My biggest sacrifice was financial. I was an out-of-state student, and despite having competitive grades I was regarded as a second priority to a public state institution. I received a scholarship that covered part of my tuition and was left to compensate for the rest. My tuition costs were in my own hands, making me turn to loan institutions for the remaining sum. Without having even stepped foot into my first college class I was already in debt. This would hang around my head for years to come and impact my future life decisions.
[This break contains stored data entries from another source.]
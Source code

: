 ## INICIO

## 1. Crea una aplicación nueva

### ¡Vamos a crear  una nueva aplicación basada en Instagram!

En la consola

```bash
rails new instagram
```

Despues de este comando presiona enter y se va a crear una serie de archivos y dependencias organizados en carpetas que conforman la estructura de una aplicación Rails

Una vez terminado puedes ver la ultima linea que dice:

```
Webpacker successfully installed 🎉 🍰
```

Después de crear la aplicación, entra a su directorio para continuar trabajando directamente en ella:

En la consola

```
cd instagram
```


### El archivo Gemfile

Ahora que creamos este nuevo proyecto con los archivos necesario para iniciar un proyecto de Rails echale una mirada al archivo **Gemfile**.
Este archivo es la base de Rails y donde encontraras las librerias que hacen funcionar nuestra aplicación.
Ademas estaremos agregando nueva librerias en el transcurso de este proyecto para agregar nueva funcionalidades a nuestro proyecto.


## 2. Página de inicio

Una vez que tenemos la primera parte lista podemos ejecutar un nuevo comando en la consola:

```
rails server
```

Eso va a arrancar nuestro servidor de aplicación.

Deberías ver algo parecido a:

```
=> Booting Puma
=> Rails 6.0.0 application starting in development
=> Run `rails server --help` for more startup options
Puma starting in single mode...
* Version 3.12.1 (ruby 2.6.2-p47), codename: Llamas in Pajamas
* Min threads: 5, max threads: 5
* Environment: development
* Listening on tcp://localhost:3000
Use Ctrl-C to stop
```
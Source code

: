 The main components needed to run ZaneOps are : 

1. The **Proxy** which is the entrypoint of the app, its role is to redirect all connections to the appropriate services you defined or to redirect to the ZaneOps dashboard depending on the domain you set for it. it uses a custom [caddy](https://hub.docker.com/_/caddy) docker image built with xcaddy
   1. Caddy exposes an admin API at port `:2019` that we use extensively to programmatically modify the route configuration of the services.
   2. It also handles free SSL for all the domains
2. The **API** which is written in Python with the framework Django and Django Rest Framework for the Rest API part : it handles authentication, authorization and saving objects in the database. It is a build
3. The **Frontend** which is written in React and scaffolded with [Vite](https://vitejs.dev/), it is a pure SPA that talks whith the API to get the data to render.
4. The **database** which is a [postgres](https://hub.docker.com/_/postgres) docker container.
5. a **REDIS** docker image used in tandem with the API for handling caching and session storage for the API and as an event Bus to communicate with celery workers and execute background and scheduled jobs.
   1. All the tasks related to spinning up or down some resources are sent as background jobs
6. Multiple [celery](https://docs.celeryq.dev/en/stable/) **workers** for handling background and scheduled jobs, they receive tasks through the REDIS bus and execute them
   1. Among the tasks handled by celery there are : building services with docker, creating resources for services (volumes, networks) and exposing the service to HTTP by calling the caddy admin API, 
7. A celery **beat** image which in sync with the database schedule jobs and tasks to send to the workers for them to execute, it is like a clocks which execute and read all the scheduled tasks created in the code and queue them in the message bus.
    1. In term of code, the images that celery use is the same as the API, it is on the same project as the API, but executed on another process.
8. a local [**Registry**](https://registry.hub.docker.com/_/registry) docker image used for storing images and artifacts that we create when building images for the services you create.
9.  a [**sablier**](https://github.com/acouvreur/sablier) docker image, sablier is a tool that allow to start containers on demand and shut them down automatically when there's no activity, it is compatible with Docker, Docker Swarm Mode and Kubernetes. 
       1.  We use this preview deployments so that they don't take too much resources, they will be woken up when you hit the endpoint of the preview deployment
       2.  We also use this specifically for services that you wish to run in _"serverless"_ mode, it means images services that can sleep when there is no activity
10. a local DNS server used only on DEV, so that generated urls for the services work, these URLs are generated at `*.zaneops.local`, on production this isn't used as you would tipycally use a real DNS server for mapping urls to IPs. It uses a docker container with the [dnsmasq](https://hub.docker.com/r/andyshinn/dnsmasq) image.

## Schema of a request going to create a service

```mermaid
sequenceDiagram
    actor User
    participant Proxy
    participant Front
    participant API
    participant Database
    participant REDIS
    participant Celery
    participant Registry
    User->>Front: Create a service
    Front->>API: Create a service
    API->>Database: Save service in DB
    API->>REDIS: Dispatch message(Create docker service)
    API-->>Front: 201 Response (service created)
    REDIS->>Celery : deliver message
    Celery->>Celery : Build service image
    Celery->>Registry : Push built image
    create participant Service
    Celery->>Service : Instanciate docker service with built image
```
When I finally arrived at college my freshman year, the weight of my financial burden was a consistent one. Just a month before classes began I left my home state and started a new chapter. I came to Temple University alone, the sole student from my high school, but with bounds of hope to accompany me. I also came with a hefty financial obligation to a private loan company, so I had to begin looking for ways to pay that off. Throughout my first month at school, I spent my time job searching and interviewing instead of making new friends. During times when expenses were higher, more dire sacrifices had to be made. When the time came to buy textbooks, I cut costs by skipping meals. I sacrificed getting comfortable at my new school, in my new life, because I had to keep up with its costs.
Once I got a job, I could barely see the few friends I had made. Any free time I had outside of working would go towards studying to ensure I kept my grades up to maintain my scholarship. My life became a routine, and I was constantly telling myself that this was a normal experience, and that the sacrifices were “necessary” in order to get a quality education. I convinced myself that this was part of the learning experience, and that it was shaping me for the future.
Now, as a rising senior looking back at that experience my freshman year, I understand that is the furthest thing from the truth. Making sacrifices that consume your life in the name of a college education should not be such a common experience. A college education should be more accessible to the public, especially to underprivileged communities. Being a first-generation student, I did not know any better, but now I have the knowledge and experience to share with others.
Many tend to focus on the cost of college, which is no doubt a pressing issue in America. The amount of student loans has doubled over the past 2 decades, racking up nearly $1.7 trillion in student loan debt at the end of last year. However, the consequences stemming from this go beyond financial burden. Having to constantly weigh finances against important decisions is not a healthy habit for students. It can quickly get overwhelming, impacting grades as well as social and physical wellbeing. When our leaders neglect to enact change regarding the ongoing student debt crisis, the consequences go beyond surface level. Future generations should not need to make endless sacrifices for an education that everyone should be able to pursue. Instead, we need to push our leaders for change now, before the problem escalates further. This starts through loan forgiveness, freezing tuition price hiking, and, most importantly, accessible resources for those who need it most. Maybe then a freshman can enter college full of excitement for all the experiences to come, instead of being full of dread about how they will afford their next charge.
Gabriela Krants (she/her) is a rising senior at Temple University studying Risk Management & Insurance and Marketing. She currently works at UpwardBound tutoring and mentoring high school students to help prepare them for college.